Replacement newly made totes are available
but again these cost about as much as the plane you were
thinking of putting them on many times. And about 75%
of the time it's the tote tip that is chipped or missing in
action. We've all seen it and passed them by about a
million times mostly just for this defect alone.
But fixing them is easy! Easy,
I say.
The trick is cutting off the
offending area parallel with the bottom. If the cleanup cut
is made any old place you can't get a clamp on it. Without a
clamp your repair is going to stick out like a sore thumb
from 50 yards and probably fall back off in a year or two.
When it's parallel any vise or sturdy clamp will give you
plenty of pressure to make a tight permanent glue joint.
It's why clamps were invented.
There are other ways of squaring up your gluing surface, I
know, but the easiest and fastest for me is shown here.

This is an ordinary table saw
rip fence with the tote being cut. A good sharp fine tooth
blade and a slow easy feed does it here. This results in a
smooth flat surface parallel to the base.

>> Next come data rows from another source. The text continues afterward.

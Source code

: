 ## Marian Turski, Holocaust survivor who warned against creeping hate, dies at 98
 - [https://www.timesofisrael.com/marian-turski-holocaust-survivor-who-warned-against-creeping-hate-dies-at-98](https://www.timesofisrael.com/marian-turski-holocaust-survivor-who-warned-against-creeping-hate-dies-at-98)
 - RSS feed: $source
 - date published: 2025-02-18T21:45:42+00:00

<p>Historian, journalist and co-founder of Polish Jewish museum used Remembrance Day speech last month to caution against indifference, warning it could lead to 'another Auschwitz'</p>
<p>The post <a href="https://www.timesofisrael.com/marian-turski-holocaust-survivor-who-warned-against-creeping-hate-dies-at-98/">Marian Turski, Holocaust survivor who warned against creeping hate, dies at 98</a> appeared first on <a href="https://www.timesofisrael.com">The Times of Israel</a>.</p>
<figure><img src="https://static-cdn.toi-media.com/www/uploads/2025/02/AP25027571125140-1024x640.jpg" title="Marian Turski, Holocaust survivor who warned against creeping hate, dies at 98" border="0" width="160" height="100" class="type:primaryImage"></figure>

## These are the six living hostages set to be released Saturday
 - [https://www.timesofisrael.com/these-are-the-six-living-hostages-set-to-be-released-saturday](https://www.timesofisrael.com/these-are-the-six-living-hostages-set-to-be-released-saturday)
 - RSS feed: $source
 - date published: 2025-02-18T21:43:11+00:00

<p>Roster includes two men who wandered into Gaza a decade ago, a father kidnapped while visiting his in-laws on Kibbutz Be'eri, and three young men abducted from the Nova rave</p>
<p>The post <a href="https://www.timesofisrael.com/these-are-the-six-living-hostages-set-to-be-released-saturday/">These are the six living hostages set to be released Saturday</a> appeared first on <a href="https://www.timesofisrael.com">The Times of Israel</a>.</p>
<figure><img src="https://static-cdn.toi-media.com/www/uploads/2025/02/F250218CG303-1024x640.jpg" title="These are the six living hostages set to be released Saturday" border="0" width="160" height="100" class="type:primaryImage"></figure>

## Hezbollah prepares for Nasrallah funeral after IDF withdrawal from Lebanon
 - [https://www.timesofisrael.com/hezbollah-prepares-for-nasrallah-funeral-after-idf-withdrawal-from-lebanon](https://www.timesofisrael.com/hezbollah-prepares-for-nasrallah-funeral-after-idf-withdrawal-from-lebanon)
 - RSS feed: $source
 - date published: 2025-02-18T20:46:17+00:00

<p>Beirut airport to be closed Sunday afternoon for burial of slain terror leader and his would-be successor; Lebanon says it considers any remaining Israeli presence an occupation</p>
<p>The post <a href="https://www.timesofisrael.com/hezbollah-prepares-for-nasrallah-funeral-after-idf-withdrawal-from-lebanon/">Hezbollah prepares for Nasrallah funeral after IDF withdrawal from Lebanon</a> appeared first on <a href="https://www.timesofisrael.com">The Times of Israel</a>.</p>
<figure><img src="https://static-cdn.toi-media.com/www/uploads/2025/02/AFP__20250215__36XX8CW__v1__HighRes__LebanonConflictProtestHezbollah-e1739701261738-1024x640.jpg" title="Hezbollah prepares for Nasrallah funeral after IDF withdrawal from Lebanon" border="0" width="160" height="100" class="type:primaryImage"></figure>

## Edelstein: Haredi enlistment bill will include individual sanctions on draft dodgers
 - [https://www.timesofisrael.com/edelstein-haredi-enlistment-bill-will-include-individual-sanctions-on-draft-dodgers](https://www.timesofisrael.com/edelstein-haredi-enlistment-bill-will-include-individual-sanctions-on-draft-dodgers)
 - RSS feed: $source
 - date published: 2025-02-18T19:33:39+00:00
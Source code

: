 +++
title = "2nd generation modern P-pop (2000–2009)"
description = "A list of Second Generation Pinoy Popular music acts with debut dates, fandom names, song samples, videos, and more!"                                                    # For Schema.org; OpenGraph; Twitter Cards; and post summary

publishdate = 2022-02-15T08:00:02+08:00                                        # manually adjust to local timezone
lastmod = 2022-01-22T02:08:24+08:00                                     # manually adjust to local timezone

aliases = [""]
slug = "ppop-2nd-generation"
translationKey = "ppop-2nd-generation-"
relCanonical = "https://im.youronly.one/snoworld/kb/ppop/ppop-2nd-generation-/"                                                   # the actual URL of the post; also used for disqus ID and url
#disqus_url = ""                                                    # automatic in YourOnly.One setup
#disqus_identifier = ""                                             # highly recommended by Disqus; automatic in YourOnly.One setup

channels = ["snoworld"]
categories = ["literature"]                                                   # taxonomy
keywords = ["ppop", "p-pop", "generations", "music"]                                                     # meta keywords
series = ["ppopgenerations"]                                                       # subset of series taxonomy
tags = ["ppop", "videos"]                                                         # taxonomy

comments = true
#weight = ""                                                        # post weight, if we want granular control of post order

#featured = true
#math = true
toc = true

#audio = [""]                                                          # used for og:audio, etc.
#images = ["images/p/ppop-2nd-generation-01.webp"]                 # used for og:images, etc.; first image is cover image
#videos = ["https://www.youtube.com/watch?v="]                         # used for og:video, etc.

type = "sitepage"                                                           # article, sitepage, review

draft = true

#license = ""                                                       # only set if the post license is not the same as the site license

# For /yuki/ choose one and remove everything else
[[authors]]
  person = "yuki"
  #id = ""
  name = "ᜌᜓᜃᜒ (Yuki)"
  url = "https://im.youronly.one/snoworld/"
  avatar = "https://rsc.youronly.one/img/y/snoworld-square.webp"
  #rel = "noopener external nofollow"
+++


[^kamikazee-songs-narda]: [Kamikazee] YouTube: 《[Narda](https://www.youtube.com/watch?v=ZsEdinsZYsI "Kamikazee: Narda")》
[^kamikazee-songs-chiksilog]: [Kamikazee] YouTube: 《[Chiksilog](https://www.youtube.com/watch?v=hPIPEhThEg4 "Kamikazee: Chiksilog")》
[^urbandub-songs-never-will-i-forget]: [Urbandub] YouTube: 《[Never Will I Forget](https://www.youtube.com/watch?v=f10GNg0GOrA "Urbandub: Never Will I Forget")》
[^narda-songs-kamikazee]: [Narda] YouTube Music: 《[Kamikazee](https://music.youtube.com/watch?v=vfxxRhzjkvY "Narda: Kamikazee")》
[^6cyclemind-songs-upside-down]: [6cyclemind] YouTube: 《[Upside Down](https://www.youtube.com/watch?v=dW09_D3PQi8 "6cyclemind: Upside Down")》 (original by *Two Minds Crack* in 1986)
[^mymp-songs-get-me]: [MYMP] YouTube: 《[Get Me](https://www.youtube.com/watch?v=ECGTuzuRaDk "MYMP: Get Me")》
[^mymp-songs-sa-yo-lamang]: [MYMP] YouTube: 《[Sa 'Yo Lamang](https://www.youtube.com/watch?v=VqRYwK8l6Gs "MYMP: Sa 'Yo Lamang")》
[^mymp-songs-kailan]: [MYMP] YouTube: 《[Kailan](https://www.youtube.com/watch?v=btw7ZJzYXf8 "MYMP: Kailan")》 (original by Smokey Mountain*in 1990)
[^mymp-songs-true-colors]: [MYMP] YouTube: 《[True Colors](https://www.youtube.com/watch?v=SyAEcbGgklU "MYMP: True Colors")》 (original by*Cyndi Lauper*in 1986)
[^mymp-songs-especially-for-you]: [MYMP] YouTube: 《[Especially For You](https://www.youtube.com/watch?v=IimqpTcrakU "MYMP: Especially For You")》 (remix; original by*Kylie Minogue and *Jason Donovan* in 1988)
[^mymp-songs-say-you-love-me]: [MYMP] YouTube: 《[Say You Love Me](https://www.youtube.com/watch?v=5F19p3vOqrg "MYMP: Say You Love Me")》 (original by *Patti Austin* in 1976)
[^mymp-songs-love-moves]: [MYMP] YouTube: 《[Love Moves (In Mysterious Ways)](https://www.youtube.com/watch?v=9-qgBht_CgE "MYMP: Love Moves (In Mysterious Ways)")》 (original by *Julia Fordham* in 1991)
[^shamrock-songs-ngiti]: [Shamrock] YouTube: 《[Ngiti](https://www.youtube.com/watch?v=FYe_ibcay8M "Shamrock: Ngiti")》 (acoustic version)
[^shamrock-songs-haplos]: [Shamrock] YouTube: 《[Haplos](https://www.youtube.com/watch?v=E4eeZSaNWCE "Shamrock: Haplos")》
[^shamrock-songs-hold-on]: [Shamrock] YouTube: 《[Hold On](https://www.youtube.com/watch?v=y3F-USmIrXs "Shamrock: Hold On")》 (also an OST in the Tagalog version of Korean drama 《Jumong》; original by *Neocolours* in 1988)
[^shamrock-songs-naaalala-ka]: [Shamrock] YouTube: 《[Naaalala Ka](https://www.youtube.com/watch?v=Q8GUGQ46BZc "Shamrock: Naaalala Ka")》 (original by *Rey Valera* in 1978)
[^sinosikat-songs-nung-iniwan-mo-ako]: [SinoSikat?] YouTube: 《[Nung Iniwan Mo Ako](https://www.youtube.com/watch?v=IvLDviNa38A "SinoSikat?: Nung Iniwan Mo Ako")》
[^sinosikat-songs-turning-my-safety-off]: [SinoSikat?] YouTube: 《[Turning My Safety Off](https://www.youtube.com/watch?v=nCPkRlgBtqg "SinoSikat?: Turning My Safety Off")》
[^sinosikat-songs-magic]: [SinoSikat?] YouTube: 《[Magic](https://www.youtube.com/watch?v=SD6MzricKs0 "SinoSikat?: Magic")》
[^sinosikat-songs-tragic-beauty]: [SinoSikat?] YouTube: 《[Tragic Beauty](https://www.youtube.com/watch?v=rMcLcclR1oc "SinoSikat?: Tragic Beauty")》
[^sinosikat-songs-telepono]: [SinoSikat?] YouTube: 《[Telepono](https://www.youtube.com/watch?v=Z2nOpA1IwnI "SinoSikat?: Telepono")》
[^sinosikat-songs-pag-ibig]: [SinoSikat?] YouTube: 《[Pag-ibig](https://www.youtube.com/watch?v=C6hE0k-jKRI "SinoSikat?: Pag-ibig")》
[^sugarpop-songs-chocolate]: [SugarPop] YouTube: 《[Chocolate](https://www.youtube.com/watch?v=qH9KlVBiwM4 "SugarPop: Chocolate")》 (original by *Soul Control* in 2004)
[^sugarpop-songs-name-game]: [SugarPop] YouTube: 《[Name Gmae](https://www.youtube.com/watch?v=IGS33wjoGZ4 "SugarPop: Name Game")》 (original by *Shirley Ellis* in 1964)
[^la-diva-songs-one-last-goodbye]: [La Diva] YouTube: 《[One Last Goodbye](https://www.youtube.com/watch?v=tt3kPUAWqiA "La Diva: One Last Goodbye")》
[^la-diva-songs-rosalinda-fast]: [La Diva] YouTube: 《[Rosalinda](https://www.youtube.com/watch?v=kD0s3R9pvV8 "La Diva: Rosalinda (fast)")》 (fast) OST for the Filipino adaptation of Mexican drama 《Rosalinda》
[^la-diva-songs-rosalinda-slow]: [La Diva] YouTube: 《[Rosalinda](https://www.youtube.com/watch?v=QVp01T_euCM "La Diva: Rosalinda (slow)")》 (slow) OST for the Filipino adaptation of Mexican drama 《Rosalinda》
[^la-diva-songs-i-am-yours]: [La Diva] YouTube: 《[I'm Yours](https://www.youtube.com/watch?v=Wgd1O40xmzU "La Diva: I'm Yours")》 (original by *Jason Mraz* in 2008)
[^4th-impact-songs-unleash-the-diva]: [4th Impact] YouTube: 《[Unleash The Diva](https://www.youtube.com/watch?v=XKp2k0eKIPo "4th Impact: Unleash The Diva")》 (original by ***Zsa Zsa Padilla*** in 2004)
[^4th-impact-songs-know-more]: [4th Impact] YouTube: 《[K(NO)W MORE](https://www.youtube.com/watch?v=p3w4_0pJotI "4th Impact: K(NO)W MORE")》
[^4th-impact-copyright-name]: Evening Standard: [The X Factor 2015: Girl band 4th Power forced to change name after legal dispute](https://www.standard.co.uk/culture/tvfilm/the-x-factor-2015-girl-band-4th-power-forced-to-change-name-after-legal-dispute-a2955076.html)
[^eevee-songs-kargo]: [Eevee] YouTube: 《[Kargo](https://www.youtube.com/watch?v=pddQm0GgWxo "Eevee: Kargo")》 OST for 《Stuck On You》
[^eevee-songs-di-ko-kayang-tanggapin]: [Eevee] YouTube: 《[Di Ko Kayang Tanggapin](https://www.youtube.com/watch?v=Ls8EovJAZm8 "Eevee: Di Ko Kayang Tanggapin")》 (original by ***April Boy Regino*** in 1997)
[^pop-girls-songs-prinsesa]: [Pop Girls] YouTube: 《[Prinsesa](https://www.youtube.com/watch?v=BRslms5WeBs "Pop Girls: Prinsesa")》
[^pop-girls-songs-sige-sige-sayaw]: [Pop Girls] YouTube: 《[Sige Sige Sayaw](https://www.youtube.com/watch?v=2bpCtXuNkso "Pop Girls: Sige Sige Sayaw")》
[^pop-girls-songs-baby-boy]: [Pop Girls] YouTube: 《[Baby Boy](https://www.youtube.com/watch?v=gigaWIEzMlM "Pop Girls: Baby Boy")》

Next, pick through your scraps
for a nice grain match in rosewood. If you have a different
species of rosewood that's ok, you can stain to match easy
later, just try to line up the grain lines.
This is a scrap of purpleheart I just grabbed and placed on
top.

You'll want to be sure to
select your repair piece oversized. Longer, wider and
thicker if you can. Make the horn longer and especially
watch the curve up the back. It'll look larger than it
really is at first.
Once you start to round this off it
begins to look differently, so leave extra. I realize this
picture makes it look like I marked out for minimal but
trust me it's considerable bigger than it looks. ...ee what I
mean about not trusting your eyes?
Of course you will be grain
matching rosewood instead of purpleheart. I just wanted it
so show up for the picture.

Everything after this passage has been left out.